MIPLIB is a collection of instances of Mixed Integer Programs.  Versions of MIPLIB have been around since 1992, and these have been invaluable as we see how we have advanced in solving difficult MIP instances. Some instances that were essentially unsolvable twenty years ago can now be solved in a fraction of a second.  We know we are getting better!  Of course, there is a downside:  maybe we are just getting better at solving MIPLIB instances.  For instance, here is an extract from an excellent optimization code to attack MIPLIB:

if (problem == "team10") then {
       sol_val = 924;
else if (problem == "a1c1s1") then { ...

Now, I don’t claim that any real code cheats this blatantly, but it is inevitable that as codes use benchmarks like MIPLIB, they will become tuned to the issues that come from those instances.

This makes it important that MIPLIB reflect a broad range of issues faced “in the real world”.  So it is very good that the MIPLIB people (a group based at ZIB in Berlin, but including people from all over) are updating the library to create MIPLIB 2010.  If you have hard or real-life MIP instances, particularly if they are taking 15 minutes to 2 hours with commercial codes, you are welcome to upload those instances for consideration for the new library.  The more varied the library, the better our field will be.

There is one other biasing aspect that an update to MIPLIB 2010 does not fix and that is the emphasis on talking about integer programs as MPS files.  Once an instance is in an MPS file, it is often extremely difficult to back out the underlying structure.  Our constraint programming brethren are happy to talk about formulations with global constraints like alldifferent and to have codes that explicitly take advantage of those structures.
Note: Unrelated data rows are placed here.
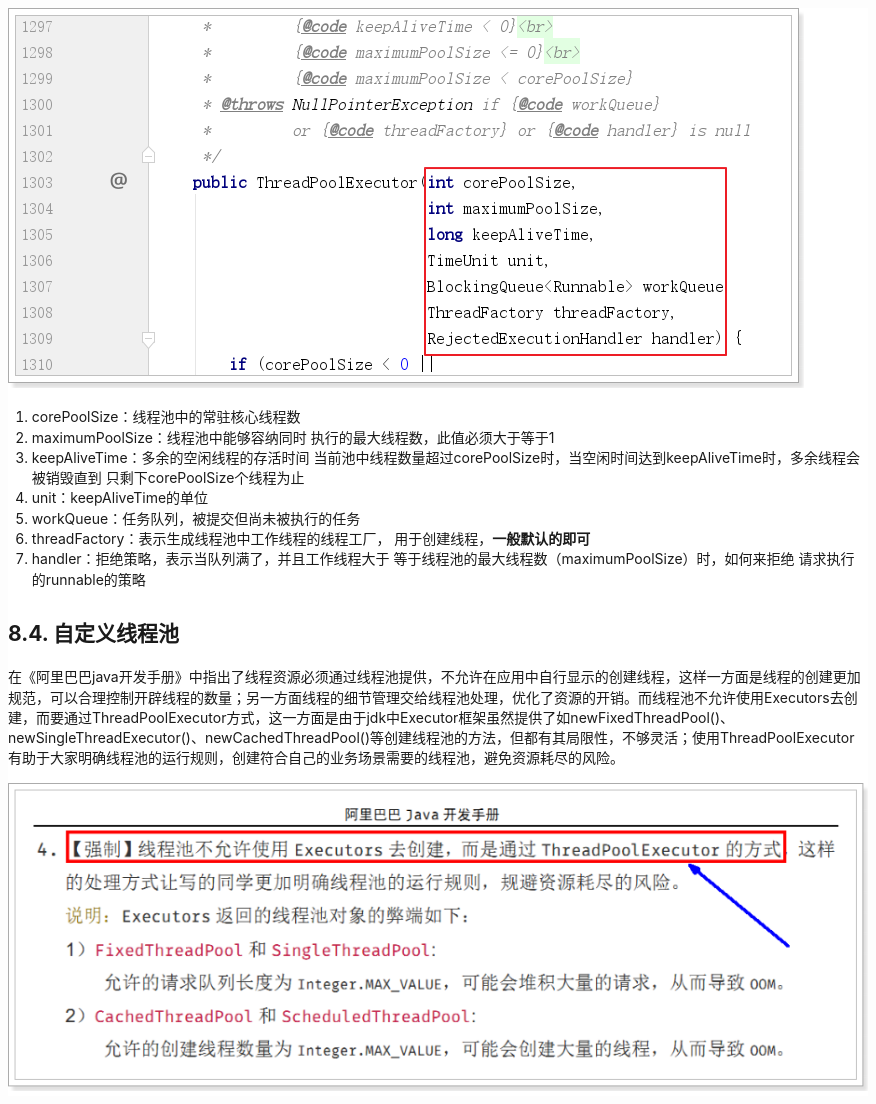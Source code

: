 

![1563002258102](assets/1563002258102.png)

1. corePoolSize：线程池中的常驻核心线程数
2. maximumPoolSize：线程池中能够容纳同时 执行的最大线程数，此值必须大于等于1
3. keepAliveTime：多余的空闲线程的存活时间 当前池中线程数量超过corePoolSize时，当空闲时间达到keepAliveTime时，多余线程会被销毁直到 只剩下corePoolSize个线程为止
4. unit：keepAliveTime的单位 
5. workQueue：任务队列，被提交但尚未被执行的任务
6. threadFactory：表示生成线程池中工作线程的线程工厂， 用于创建线程，**一般默认的即可**
7. handler：拒绝策略，表示当队列满了，并且工作线程大于 等于线程池的最大线程数（maximumPoolSize）时，如何来拒绝 请求执行的runnable的策略

## 8.4. 自定义线程池

​		在《阿里巴巴java开发手册》中指出了线程资源必须通过线程池提供，不允许在应用中自行显示的创建线程，这样一方面是线程的创建更加规范，可以合理控制开辟线程的数量；另一方面线程的细节管理交给线程池处理，优化了资源的开销。而线程池不允许使用Executors去创建，而要通过ThreadPoolExecutor方式，这一方面是由于jdk中Executor框架虽然提供了如newFixedThreadPool()、newSingleThreadExecutor()、newCachedThreadPool()等创建线程池的方法，但都有其局限性，不够灵活；使用ThreadPoolExecutor有助于大家明确线程池的运行规则，创建符合自己的业务场景需要的线程池，避免资源耗尽的风险。

![1563004545584](assets/1563004545584.png)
I do wonder if we would be better at solving integer programs if we talked about them as higher-level structures (like tour(x1,x2,x3) and matching(x,y) and other common substructures).  By limiting ourselves to MPS format, the structures we exploit tend to be those easiest to find, like knapsack and setcovering).

But that is a topic for the future:  right now, we need to be sure MIPLIB 2010 is as varied and interesting as it can be!